** EXERCISE INPUT follows **

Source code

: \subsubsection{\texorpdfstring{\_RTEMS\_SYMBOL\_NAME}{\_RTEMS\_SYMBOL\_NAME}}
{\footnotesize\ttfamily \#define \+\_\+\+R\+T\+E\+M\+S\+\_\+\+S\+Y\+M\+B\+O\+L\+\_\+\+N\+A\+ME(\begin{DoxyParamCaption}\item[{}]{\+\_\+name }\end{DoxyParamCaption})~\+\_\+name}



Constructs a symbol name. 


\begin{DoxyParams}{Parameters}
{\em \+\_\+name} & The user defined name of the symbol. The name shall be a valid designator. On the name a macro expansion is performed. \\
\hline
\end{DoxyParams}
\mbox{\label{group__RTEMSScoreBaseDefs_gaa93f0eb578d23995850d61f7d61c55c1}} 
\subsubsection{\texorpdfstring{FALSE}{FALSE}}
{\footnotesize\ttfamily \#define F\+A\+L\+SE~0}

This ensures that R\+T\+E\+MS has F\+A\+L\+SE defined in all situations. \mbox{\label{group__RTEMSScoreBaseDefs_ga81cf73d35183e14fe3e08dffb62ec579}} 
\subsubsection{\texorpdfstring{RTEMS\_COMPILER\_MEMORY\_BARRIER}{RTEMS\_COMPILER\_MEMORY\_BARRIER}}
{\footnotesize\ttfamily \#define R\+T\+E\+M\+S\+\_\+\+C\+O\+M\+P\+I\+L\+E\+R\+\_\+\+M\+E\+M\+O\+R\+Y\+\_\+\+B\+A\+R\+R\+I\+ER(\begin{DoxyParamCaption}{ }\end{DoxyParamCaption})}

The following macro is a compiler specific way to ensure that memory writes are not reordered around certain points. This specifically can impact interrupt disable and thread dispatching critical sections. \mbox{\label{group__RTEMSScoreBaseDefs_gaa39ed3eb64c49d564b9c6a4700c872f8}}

** End of EXERCISE INPUT **

YOUR OBJECTIVE => Only lines holding "mbox" are wanted; copy all of them from the listing.

EXERCISE OUTPUT =>
\mbox{\label{group__RTEMSScoreBaseDefs_gaa93f0eb578d23995850d61f7d61c55c1}} 
This ensures that R\+T\+E\+MS has F\+A\+L\+SE defined in all situations. \mbox{\label{group__RTEMSScoreBaseDefs_ga81cf73d35183e14fe3e08dffb62ec579}} 
The following macro is a compiler specific way to ensure that memory writes are not reordered around certain points. This specifically can impact interrupt disable and thread dispatching critical sections. \mbox{\label{group__RTEMSScoreBaseDefs_gaa39ed3eb64c49d564b9c6a4700c872f8}}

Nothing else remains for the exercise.